A cidade nos assustou com seu tamanho, seus vários morros e seu trânsito carregado. Cidade grande, pessoas correndo, em pleno feriado de Corpus Christi. Encontrar um hotel barato não foi fácil, tudo muito caro. Arrependimento por não ter continuado com o Lucas (da carreta)? De maneira nenhuma, tudo é aprendizado e faria parte da nossa história passar por uns stresses . Não desistimos, e como que num milagre de feriado, encontramos no hotel que leva o nome da cidade, o preço mais interessante e supreendentemente o maior quarto de todos.

Que beleza!!!! Brindamos com uma caipirinha esperta e com um banho de chuva, comemorando o final de 5 dias de pedaladas consecutivas. Foram aproximadamente 300Km de bike e 60Km de carona.

Pecorridos os 90 km restantes dentro de um ônibus, com nossas bikes no bagageiro (e sem precisar desmontar), chegamos à Belo Horizonte.

A viagem foi um sucesso. Aprendemos que temos força para realizar qualquer viagem, que encontraremos pessoas boas e atenciosas pelo caminho; que a beleza da natureza , dos cantos dos passarinhos, dos gritos de apoio, das buzinadas amigáveis dos carros, são os maiores motividadores para vencer preconceitos sobre o cicloturismo (viajar em bicicleta). O drama de vencer cada morro que se apresenta é o que nos dá ganas de continuar, e um prazer enorme em olhar para trás e ver que conseguimos.

Afinal, a alegria não está no destino e sim no caminho percorrido (frase do filme “Poder Além da Vida”). A alegria de vencer cada quilômetro, de descobrir novas paisagens, de conhecer um senhor que vende uma jarra de 1 litro de garrapa a 4 reais; de ver os sorrisos das pessoas com quem cruzamos na estrada, de receber a benção de proteção de pessoas desconhecidas. Tudo isso não tem preço nem descricão, é simplesmente a alegria de poder caminhar...

Distâncias aproximadas percorridas:

Bom jardim a Além Paraíba: 75Km

Além Paraíba a Leopoldina: 50Km

Leopoldina a Rio Pomba: 74Km

Rio Pomba a Santa Bárbara do Tugúrio: 45Km

Santa Bárbara a Ressaquinha: 47Km

Ressaquinha a Conselheiro Lafaiete (carona): 60Km

Conselheiro Lafaiete a Belo Horizonte (ônibus): 90Km

Hotéis e pousadas onde ficamos:

Além Paraíba - Hotel da Santinha.
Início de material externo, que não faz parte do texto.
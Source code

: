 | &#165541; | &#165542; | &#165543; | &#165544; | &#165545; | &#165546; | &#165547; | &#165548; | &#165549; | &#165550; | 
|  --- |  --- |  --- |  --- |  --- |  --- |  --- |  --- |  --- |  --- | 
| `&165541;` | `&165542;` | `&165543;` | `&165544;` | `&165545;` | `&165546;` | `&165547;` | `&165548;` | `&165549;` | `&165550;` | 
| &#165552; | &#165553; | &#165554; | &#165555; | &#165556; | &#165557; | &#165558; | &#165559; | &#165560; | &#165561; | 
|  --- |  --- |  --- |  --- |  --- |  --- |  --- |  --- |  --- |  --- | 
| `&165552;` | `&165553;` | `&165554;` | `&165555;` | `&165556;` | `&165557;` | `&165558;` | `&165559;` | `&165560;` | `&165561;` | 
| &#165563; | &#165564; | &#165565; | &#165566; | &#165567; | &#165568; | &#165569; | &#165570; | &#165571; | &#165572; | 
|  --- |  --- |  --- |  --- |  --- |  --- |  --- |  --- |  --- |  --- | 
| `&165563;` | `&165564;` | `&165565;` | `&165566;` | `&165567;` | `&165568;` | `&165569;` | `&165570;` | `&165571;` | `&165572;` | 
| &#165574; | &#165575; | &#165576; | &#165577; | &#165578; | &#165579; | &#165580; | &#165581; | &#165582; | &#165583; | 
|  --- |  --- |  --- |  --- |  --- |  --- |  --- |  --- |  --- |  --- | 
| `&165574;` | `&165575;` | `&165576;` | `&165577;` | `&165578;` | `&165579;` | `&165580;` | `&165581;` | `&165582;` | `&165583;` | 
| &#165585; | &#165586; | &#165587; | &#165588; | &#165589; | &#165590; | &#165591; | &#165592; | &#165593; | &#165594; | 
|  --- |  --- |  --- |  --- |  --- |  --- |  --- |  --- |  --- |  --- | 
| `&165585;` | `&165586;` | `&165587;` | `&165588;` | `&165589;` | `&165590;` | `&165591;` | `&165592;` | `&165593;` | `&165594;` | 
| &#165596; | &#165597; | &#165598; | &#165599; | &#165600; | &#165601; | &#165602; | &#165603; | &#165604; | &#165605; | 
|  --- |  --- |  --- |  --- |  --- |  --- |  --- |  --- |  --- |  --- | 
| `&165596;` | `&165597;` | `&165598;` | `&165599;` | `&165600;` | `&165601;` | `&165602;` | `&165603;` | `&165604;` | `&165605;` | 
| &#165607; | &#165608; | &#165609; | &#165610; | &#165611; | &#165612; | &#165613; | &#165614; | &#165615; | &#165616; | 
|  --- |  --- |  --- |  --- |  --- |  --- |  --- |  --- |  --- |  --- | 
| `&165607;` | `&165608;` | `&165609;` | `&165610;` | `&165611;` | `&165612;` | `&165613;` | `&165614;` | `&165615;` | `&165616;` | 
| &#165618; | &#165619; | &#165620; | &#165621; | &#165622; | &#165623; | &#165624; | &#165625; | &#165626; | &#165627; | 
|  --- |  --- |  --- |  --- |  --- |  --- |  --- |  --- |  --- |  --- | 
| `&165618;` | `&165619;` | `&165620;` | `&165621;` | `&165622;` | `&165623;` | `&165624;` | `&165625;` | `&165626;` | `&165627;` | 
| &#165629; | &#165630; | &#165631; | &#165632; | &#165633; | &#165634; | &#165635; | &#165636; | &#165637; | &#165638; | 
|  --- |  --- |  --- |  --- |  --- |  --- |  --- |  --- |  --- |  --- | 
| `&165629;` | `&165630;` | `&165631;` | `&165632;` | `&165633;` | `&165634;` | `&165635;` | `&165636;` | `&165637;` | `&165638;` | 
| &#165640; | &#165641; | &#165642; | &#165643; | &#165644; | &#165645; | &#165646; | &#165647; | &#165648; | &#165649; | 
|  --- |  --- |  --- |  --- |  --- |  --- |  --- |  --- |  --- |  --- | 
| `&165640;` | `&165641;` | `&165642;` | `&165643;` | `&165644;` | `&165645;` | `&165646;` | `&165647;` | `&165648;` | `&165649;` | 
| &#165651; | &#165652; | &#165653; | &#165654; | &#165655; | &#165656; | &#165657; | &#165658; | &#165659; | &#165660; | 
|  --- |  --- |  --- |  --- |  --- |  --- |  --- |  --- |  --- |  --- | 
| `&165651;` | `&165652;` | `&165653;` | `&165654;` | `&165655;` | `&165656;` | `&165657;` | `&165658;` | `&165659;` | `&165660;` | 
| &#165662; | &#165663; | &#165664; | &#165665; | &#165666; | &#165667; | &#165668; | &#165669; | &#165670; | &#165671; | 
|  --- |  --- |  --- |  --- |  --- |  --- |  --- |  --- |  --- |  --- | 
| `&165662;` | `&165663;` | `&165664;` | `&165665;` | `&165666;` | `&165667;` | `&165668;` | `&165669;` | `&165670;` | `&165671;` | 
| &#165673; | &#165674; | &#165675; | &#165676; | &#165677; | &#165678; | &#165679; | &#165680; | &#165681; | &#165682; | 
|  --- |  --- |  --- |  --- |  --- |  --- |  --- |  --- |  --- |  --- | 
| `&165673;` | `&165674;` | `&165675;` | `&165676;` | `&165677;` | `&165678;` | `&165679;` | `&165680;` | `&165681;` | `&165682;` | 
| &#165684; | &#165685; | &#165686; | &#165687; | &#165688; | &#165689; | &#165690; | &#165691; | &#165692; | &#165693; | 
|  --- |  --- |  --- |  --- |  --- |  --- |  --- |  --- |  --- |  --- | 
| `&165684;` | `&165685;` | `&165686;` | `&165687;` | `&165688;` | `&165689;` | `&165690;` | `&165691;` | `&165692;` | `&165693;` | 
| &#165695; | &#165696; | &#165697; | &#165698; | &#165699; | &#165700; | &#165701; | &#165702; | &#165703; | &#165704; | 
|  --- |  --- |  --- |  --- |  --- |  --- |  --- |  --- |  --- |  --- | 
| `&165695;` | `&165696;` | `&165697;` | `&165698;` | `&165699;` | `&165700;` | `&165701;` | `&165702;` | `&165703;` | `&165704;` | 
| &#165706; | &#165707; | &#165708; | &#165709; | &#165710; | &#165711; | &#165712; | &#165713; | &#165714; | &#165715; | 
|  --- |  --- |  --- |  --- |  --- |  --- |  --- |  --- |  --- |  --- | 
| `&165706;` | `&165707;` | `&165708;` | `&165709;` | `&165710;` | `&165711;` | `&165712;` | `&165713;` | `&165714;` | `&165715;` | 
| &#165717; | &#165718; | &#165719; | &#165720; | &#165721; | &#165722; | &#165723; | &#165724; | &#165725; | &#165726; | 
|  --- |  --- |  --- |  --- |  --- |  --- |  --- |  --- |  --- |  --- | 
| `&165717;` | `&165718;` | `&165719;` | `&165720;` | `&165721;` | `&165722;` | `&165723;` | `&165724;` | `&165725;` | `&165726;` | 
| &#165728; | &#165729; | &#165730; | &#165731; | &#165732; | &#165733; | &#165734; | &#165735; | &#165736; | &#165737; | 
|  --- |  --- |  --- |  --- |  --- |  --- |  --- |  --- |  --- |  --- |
Rua Coronel Oscar Cortes, 160, Porto Novo. (32)3462-3122.

Leopoldina - Hotel Avenida. Avenida Getúlio Vargas, Centro.

Rio Pomba: América Hotel. Rua Doutor José Reis dos Santos, nº 12, Jardim América. (32) 3571-2334.

Santa Barbara do Tugúrio - Hotel Siqueira Paiva. Praça José Batista Machado, nº 5, centro. (32) 3365-1118.

Conselheiro Lafaiete - Hotel Lafaiete. Rua Barão de Coromandel, nº 81, centro. (31) 3763-8331.